# Your goal
Your answer is the lines from the one that has "because they might" through the last line of the records below, retyped exactly and alone.
*** Exercise input ***
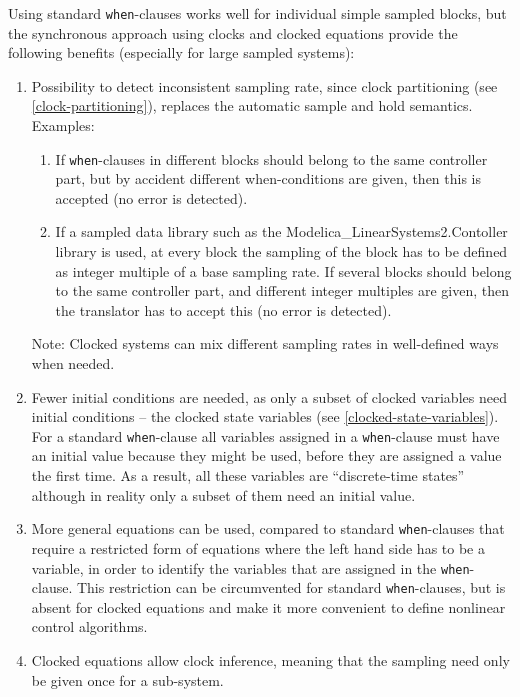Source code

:\begin{nonnormative}
Using standard \lstinline!when!-clauses works well for individual simple sampled blocks, but the synchronous approach using clocks and clocked equations provide the following benefits (especially for large sampled systems):
\begin{enumerate}
\item
  Possibility to detect inconsistent sampling rate, since clock partitioning (see \cref{clock-partitioning}),
  replaces the automatic sample and hold semantics. Examples:
  \begin{enumerate}
  \def\labelenumii{\alph{enumii}.}
  \item
    If \lstinline!when!-clauses in different blocks should belong to the same
    controller part, but by accident different when-conditions are
    given, then this is accepted (no error is detected).
  \item
    If a sampled data library such as the
    Modelica\_LinearSystems2.Contoller library is used, at every block
    the sampling of the block has to be defined as integer multiple of a
    base sampling rate. If several blocks should belong to the same
    controller part, and different integer multiples are given, then the
    translator has to accept this (no error is detected).
  \end{enumerate}
  Note: Clocked systems can mix different sampling rates
  in well-defined ways when needed.
\item
  Fewer initial conditions are needed, as only a subset of clocked
  variables need initial conditions -- the clocked state variables (see \cref{clocked-state-variables}).
  For a standard \lstinline!when!-clause all variables
  assigned in a \lstinline!when!-clause must have an initial value
  because they might be used, before they are assigned a value the first
  time. As a result, all these variables are ``discrete-time states''
  although in reality only a subset of them need an initial
  value.
\item
  More general equations can be used, compared to standard \lstinline!when!-clauses that require
  a restricted form of equations where the left hand side has to be a variable, in order
  to identify the variables that are assigned in the \lstinline!when!-clause.
  This restriction can be circumvented for standard \lstinline!when!-clauses, but is
  absent for clocked equations and make it more convenient to define
  nonlinear control algorithms.
\item
  Clocked equations allow clock inference,
  meaning that the sampling need only be given once for a sub-system.

\end{enumerate}
\end{nonnormative}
*** End of Exercise input ***
# Expected answer
  because they might be used, before they are assigned a value the first
  time. As a result, all these variables are ``discrete-time states''
  although in reality only a subset of them need an initial
  value.
\item
  More general equations can be used, compared to standard \lstinline!when!-clauses that require
  a restricted form of equations where the left hand side has to be a variable, in order
  to identify the variables that are assigned in the \lstinline!when!-clause.
  This restriction can be circumvented for standard \lstinline!when!-clauses, but is
  absent for clocked equations and make it more convenient to define
  nonlinear control algorithms.
\item
  Clocked equations allow clock inference,
  meaning that the sampling need only be given once for a sub-system.

\end{enumerate}
\end{nonnormative}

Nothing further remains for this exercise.